Die Rechtsbeschwerde ist nur zum Teil zulässig, wenn die Entscheidung des AG mehrere Taten im verfahrensrechtlichen Sinn zum Gegenstand hat, die Voraussetzungen nach § 79 Abs. 1 S. 1 Nr. 1–3, S. 2 OWiG aber nicht hinsichtlich aller, sondern nur für einzelne Taten gegeben sind. Die Rechtsbeschwerde ist dann nur insoweit zulässig, wie die Voraussetzungen des § 79 Abs. 1 S. 1 Nr. 1–3, S. 2 OWiG vorliegen. Im Einzelnen gilt (vgl. auch Burhoff/Junker, OWi, Rn. 3353 ff.; Burhoff/Kotz/Junker, Teil A Rn. 1383 ff.):
Es muss sich um mehrere Taten eines Betroffenen handeln. Ist der Betroffene z.B. wegen einer Tat zu einer Geldbuße von 125 EUR und wegen einer anderen Tat zu einer Geldbuße von 300 EUR verurteilt worden, ist die Rechtsbeschwerde ohne Zulassung nur wegen der Tat, die zu der Geldbuße von 300 EUR geführt hat, gegeben. Die Rechtsbeschwerde gegen die Festsetzung der Geldbuße von 125 EUR bedarf hingegen der Zulassung. Ob Gegenstand des Urteils eine einheitliche Tat ist oder nicht, hat das Rechtsbeschwerdegericht im Rahmen der Zulässigkeitsprüfung zu entscheiden. Nimmt es nur eine einheitliche Tat an, greift § 79 Abs. 2 OWiG nicht ein (OLG Hamm DAR 1974, 22). Als eine Tat im verfahrensrechtlichen Sinne sind nicht angesehen worden Verkehrsverstöße, die an mehreren Tagen begangen werden, es sei denn, es liegt eine (fortgesetzte) Handlung vor (OLG Köln NZV 1989, 401); desgleichen nicht, wenn auf einer Fahrt an unterschiedlichen Orten und nach einem zeitlichen und räumlichen Einschnitt mehrere Geschwindigkeitsüberschreitungen begangen werden, ohne dass eine fortgesetzte Handlung gegeben ist (OLG Hamm a.a.O.; OLG Jena DAR 2011, 409). Anders beurteilt worden ist die Frage aber, wenn eine Geschwindigkeitsüberschreitung nur durch eine abbiegebedingte Tempoverlangsamung unterbrochen wird (OLG Düsseldorf VRS 67, 129) oder wenn sich ein Verkehrsverstoß unmittelbar an den anderen anschließt (OLG Düsseldorf VRS 75, 360). Bei der Beurteilung kommt es auf die Umstände des Einzelfalls an, so dass die Beurteilung weitgehend Tatfrage ist (zum prozessualen Tatbegriff bei mehreren Verkehrsverstößen auf einer Fahrt s.a. Burhoff/Gübner, OWi, Rn. 2995 m.w.N.; OLG Brandenburg NZV 2006, 109 = DAR 2005, 521; OLG Celle NZV 2012, 196; OLG Hamm VRR 2012, 73).

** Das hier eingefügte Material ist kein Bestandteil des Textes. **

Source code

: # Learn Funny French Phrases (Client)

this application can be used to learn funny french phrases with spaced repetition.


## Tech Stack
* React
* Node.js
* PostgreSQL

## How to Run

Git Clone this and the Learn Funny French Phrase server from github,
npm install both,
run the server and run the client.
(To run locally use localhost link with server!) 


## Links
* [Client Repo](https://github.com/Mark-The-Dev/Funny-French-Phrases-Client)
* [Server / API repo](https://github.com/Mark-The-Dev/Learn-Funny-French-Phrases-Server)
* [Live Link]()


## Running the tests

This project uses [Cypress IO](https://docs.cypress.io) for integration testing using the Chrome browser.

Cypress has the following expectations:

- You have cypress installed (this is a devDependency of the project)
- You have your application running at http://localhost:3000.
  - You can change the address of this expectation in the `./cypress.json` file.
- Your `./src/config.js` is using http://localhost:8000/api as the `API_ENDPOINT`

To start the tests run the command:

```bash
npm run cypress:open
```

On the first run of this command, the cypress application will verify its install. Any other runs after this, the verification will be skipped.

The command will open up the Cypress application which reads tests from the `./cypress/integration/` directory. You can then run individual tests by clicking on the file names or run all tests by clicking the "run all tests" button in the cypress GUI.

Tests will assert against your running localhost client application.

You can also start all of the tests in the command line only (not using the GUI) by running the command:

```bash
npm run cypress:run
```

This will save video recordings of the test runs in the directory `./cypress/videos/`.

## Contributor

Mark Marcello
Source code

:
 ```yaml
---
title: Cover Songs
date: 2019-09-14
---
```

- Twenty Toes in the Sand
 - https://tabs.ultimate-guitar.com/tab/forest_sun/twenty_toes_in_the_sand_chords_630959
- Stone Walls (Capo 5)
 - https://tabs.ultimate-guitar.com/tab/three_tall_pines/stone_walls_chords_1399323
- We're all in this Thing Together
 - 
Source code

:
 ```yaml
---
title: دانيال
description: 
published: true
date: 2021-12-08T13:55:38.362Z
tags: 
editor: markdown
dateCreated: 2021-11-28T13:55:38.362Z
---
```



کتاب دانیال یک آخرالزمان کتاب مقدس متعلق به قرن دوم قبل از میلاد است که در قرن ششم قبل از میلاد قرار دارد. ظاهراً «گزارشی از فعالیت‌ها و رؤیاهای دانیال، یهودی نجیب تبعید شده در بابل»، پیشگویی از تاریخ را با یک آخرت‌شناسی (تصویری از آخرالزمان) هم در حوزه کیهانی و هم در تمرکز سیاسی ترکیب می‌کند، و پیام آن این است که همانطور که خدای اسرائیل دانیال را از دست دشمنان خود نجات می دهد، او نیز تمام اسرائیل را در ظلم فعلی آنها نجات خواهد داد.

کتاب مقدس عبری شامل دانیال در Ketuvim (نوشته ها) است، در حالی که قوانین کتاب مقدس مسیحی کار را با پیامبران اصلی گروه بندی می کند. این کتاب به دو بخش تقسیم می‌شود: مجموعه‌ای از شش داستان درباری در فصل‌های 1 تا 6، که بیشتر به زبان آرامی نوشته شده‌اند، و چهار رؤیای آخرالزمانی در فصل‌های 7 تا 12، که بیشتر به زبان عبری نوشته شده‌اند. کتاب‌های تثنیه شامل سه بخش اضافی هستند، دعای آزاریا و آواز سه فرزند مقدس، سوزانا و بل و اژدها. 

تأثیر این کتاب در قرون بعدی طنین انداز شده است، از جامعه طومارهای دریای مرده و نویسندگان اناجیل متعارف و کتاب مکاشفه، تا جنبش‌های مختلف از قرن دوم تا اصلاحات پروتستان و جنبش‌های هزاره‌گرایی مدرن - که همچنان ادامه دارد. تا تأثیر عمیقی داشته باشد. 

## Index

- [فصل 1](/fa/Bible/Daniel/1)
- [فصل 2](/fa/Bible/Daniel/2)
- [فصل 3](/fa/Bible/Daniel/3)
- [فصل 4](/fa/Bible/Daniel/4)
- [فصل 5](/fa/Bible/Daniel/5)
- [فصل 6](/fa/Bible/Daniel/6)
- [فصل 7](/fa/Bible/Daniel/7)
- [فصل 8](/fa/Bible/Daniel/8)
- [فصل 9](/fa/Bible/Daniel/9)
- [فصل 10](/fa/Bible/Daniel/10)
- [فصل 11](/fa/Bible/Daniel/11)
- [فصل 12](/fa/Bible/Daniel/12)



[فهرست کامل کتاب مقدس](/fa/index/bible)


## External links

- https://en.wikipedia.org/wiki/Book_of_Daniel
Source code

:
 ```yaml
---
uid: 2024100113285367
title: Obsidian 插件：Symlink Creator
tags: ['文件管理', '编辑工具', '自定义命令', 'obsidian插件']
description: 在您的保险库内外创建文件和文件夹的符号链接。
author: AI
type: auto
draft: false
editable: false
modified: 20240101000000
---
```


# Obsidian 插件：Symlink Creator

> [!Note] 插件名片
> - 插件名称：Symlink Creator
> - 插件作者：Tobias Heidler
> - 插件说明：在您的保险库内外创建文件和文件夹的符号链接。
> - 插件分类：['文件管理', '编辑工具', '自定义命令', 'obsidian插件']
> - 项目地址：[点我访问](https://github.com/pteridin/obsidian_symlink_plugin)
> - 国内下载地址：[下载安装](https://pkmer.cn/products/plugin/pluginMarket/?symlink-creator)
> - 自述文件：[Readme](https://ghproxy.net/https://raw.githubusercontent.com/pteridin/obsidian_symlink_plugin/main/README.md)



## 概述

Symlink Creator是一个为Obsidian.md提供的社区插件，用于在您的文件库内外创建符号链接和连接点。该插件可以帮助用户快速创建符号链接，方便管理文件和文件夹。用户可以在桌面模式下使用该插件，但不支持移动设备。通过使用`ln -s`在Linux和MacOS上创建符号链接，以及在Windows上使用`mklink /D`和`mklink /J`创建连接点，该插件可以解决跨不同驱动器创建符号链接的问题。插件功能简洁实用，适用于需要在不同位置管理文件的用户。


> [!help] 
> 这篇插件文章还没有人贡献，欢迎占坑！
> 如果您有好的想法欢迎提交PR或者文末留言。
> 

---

Werden gegen einen Betroffenen mehrere Geldbußen wegen mehrerer Handlungen im materiell-rechtlichen Sinne festgesetzt und bilden diese Handlungen im verfahrensrechtlichen Sinne eine Einheit, trifft § 79 Abs. 2 OWiG dem Wortlaut nach nicht zu. Jedoch ist in diesen Fällen eine differenzierende Betrachtungsweise geboten. Bei einer unbeschränkt eingelegten Rechtsbeschwerde werden die Geldbußen zusammengerechnet (ganz h.M., vgl. Göhler/Seitz, § 79 Rn. 23 m.w.N.). Bei einer beschränkt eingelegten Rechtsbeschwerde, die sich nur auf eine einzelne der abgeurteilten Handlungen erstreckt, wird die dafür festgesetzte Geldbuße getrennt behandelt, soweit der angefochtene Teil der amtsgerichtlichen Entscheidung losgelöst von deren übrigem Inhalt selbständig geprüft und rechtlich beurteilt werden kann (OLG Celle JR 1976, 427).
Hinweis:
Bei der Anordnung eines Fahrverbots wegen mehrerer Taten ist die Rechtsbeschwerde, unabhängig von der Höhe der Geldbuße, wegen sämtlicher Taten zulässig, die für die Anordnung des Fahrverbots als entscheidungserheblich angesehen werden können. Denn in diesem Fall wird die Grundlage für die Anordnung des Fahrverbots in Frage gestellt, wenn das Urteil des AG auch nur hinsichtlich einer der selbständigen Taten aufgehoben wird (BayObLG VRS 69, 385).